Haramije (tur. haramî: bandit, outlaw < arap. ḥarāmiyy: outlaw, punk), were lightly armed Croatian infantry. They were founded in 1539 to serve as a countermeasure against Ottoman incursions inside Croatian territory.

== Context ==
Throughout the 16th century Croatia and Slavonia suffered from frequent Ottoman martolos raids. These Ottoman troops recruited from Balkan Vlachs (and others) usually made incursions deep inside Croatian-Slavonian territory, in order to kidnap people living there, take them back across Ottoman side of the border and then sell them on the Ottoman slave markets.

=== Formation ===
Croatian-Slavonian Parliament, which assembled on 8 May 1539 in Dubrava issued the legislative to recruit 300 strong haramija force, also inspired by Ottoman martolos, and assemble them during the summer and autumn of this year. They would be recruited by Croatian ban (viceroy), who would then deploy them on appropriate locations throughout the country.

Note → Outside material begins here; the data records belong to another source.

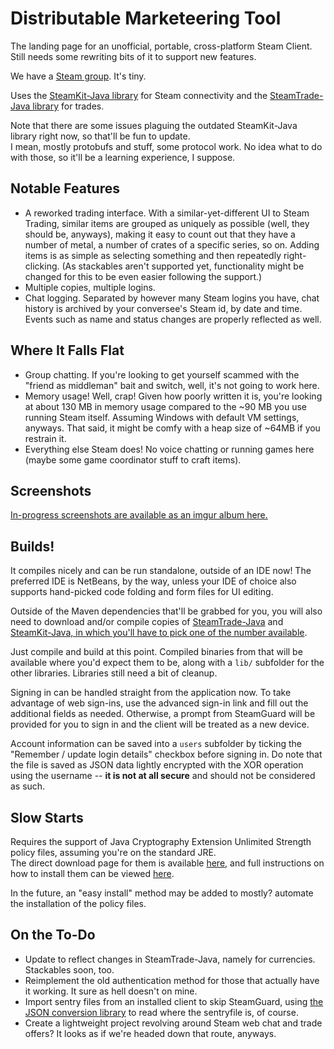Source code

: Distributable Marketeering Tool
===============================
The landing page for an unofficial, portable, cross-platform Steam Client.  
Still needs some rewriting bits of it to support new features.

We have a [Steam group](http://steamcommunity.com/groups/dmt-client).  It's tiny.

Uses the [SteamKit-Java library](https://github.com/Top-Cat/SteamKit-Java) for Steam connectivity and the [SteamTrade-Java library](https://github.com/nosoop/SteamTrade-Java) for trades.

Note that there are some issues plaguing the outdated SteamKit-Java library right now, so that'll be fun to update.  
I mean, mostly protobufs and stuff, some protocol work.  No idea what to do with those, so it'll be a learning experience, I suppose.

Notable Features
----------------
  * A reworked trading interface.  With a similar-yet-different UI to Steam Trading, similar items are grouped as uniquely as possible (well, they should be, anyways), making it easy to count out that they have a number of metal, a number of crates of a specific series, so on.  Adding items is as simple as selecting something and then repeatedly right-clicking.  (As stackables aren't supported yet, functionality might be changed for this to be even easier following the support.)
  * Multiple copies, multiple logins.
  * Chat logging.  Separated by however many Steam logins you have, chat history is archived by your conversee's Steam id, by date and time.  Events such as name and status changes are properly reflected as well.

Where It Falls Flat
-------------------
  * Group chatting.  If you're looking to get yourself scammed with the "friend as middleman" bait and switch, well, it's not going to work here.
  * Memory usage!  Well, crap!  Given how poorly written it is, you're looking at about 130 MB in memory usage compared to the ~90 MB you use running Steam itself.  Assuming Windows with default VM settings, anyways.  That said, it might be comfy with a heap size of ~64MB if you restrain it.
  * Everything else Steam does!  No voice chatting or running games here (maybe some game coordinator stuff to craft items).

Screenshots
-----------
[In-progress screenshots are available as an imgur album here.](http://imgur.com/a/Nv9xH#0)

Builds!
-------
It compiles nicely and can be run standalone, outside of an IDE now!  The preferred IDE is NetBeans, by the way, unless your IDE of choice also supports hand-picked code folding and form files for UI editing.

Outside of the Maven dependencies that'll be grabbed for you, you will also need to download and/or compile copies of [SteamTrade-Java](https://github.com/nosoop/SteamTrade-Java) and [SteamKit-Java, in which you'll have to pick one of the number available](https://github.com/Top-Cat/SteamKit-Java/network).

Just compile and build at this point.  Compiled binaries from that will be available where you'd expect them to be, along with a `lib/` subfolder for the other libraries.  Libraries still need a bit of cleanup.

Signing in can be handled straight from the application now.  To take advantage of web sign-ins, use the advanced sign-in link and fill out the additional fields as needed.  Otherwise, a prompt from SteamGuard will be provided for you to sign in and the client will be treated as a new device.

Account information can be saved into a `users` subfolder by ticking the "Remember / update login details" checkbox before signing in.  Do note that the file is saved as JSON data lightly encrypted with the XOR operation using the username -- **it is not at all secure** and should not be considered as such.

Slow Starts
-----------
Requires the support of Java Cryptography Extension Unlimited Strength policy files, assuming you're on the standard JRE.  
The direct download page for them is available [here](http://www.oracle.com/technetwork/java/javase/downloads/jce-7-download-432124.html), and full instructions on how to install them can be viewed [here](http://suhothayan.blogspot.com/2012/05/how-to-install-java-cryptography.html).

In the future, an "easy install" method may be added to mostly? automate the installation of the policy files.

On the To-Do
------------
  * Update to reflect changes in SteamTrade-Java, namely for currencies.  Stackables soon, too.
  * Reimplement the old authentication method for those that actually have it working.  It sure as hell doesn't on mine.
  * Import sentry files from an installed client to skip SteamGuard, using [the JSON conversion library](https://github.com/nosoop/vdf-json-java) to read where the sentryfile is, of course.
  * Create a lightweight project revolving around Steam web chat and trade offers?  It looks as if we're headed down that route, anyways.

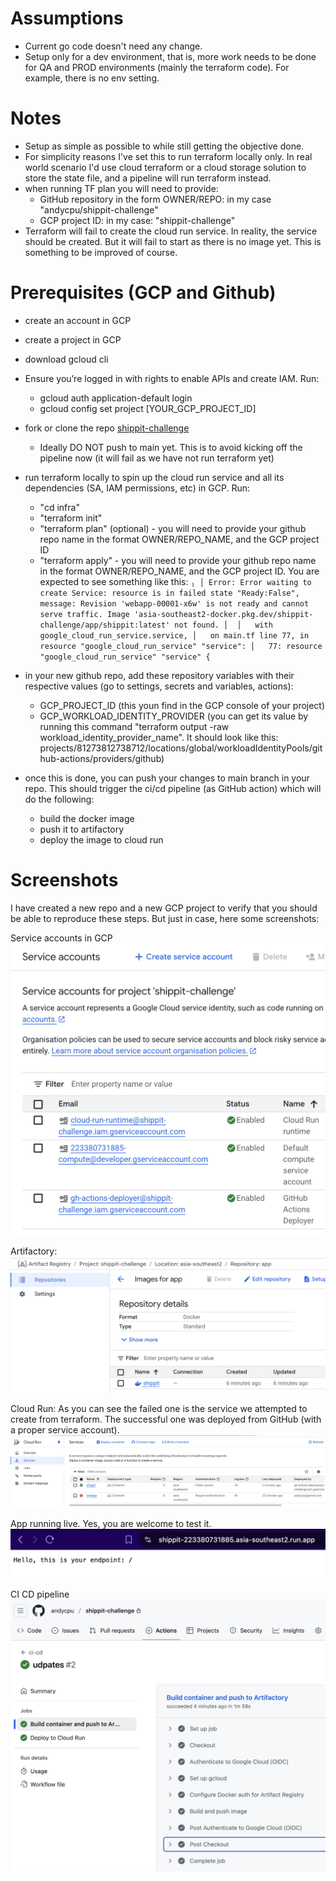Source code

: # Assumptions
- Current go code doesn't need any change.
- Setup only for a dev environment, that is, more work needs to be done for QA and PROD environments (mainly the terraform code). For example, there is no env setting.

# Notes
- Setup as simple as possible to while still getting the objective done.
- For simplicity reasons I've set this to run terraform locally only. In real world scenario I'd use cloud terraform or a cloud storage solution to store the state file, and a pipeline will run terraform instead.
- when running TF plan you will need to provide:
    - GitHub repository in the form OWNER/REPO: in my case "andycpu/shippit-challenge"
    - GCP project ID: in my case: "shippit-challenge"
- Terraform will fail to create the cloud run service. In reality, the service should be created. But it will fail to start as there is no image yet. This is something to be improved of course. 

# Prerequisites (GCP and Github)
- create an account in GCP
- create a project in GCP
- download gcloud cli
- Ensure you’re logged in with rights to enable APIs and create IAM. Run:
    - gcloud auth application-default login
    - gcloud config set project [YOUR_GCP_PROJECT_ID]
- fork or clone the repo [shippit-challenge](https://github.com/andycpu/shippit-challenge)
    - Ideally DO NOT push to main yet. This is to avoid kicking off the pipeline now (it will fail as we have not run terraform yet)
- run terraform locally to spin up the cloud run service and all its dependencies (SA, IAM permissions, etc) in GCP. Run:
    - "cd infra"
    - "terraform init"
    - "terraform plan" (optional) - you will need to provide your github repo name in the format OWNER/REPO_NAME, and the GCP project ID
    - "terraform apply" - you will need to provide your github repo name in the format OWNER/REPO_NAME, and the GCP project ID. You are expected to see something like this:
`
╷
│ Error: Error waiting to create Service: resource is in failed state "Ready:False", message: Revision 'webapp-00001-x6w' is not ready and cannot serve traffic. Image 'asia-southeast2-docker.pkg.dev/shippit-challenge/app/shippit:latest' not found.
│ 
│   with google_cloud_run_service.service,
│   on main.tf line 77, in resource "google_cloud_run_service" "service":
│   77: resource "google_cloud_run_service" "service" {
`

- in your new github repo, add these repository variables with their respective values (go to settings, secrets and variables, actions):
    - GCP_PROJECT_ID (this youn find in the GCP console of your project)
    - GCP_WORKLOAD_IDENTITY_PROVIDER (you can get its value by running this command "terraform output -raw workload_identity_provider_name". It should look like this: projects/81273812738712/locations/global/workloadIdentityPools/github-actions/providers/github)
- once this is done, you can push your changes to main branch in your repo. This should trigger the ci/cd pipeline (as GitHub action) which will do the following:
    - build the docker image
    - push it to artifactory
    - deploy the image to cloud run

# Screenshots
I have created a new repo and a new GCP project to verify that you should be able to reproduce these steps. But just in case, here some screenshots:

Service accounts in GCP
![alt text](image-1.png)

Artifactory:
![alt text](image-2.png)

Cloud Run:
As you can see the failed one is the service we attempted to create from terraform. The successful one was deployed from GitHub (with a proper service account).
![alt text](image-3.png)

App running live. Yes, you are welcome to test it.
![alt text](image-4.png)

CI CD pipeline
![alt text](image.png)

In order to pay for these new troops, the new taxes were also imposed. Haramijas would then be deployed in Croatian-Slavonian forts throughout the country in order to pursue and intercept any Ottoman martolos, which they would encounter.

After foundation of Ban's Frontier, haramije became integrated in its defense system. They were commanded by dukes or Harambašas. Non-paid members of people's army, who guarded Slavonian borders facing the Ottoman Empire were also dubbed as Haramijas. The unit was disbanded in the 18th century, when Frontier Regiments were formed.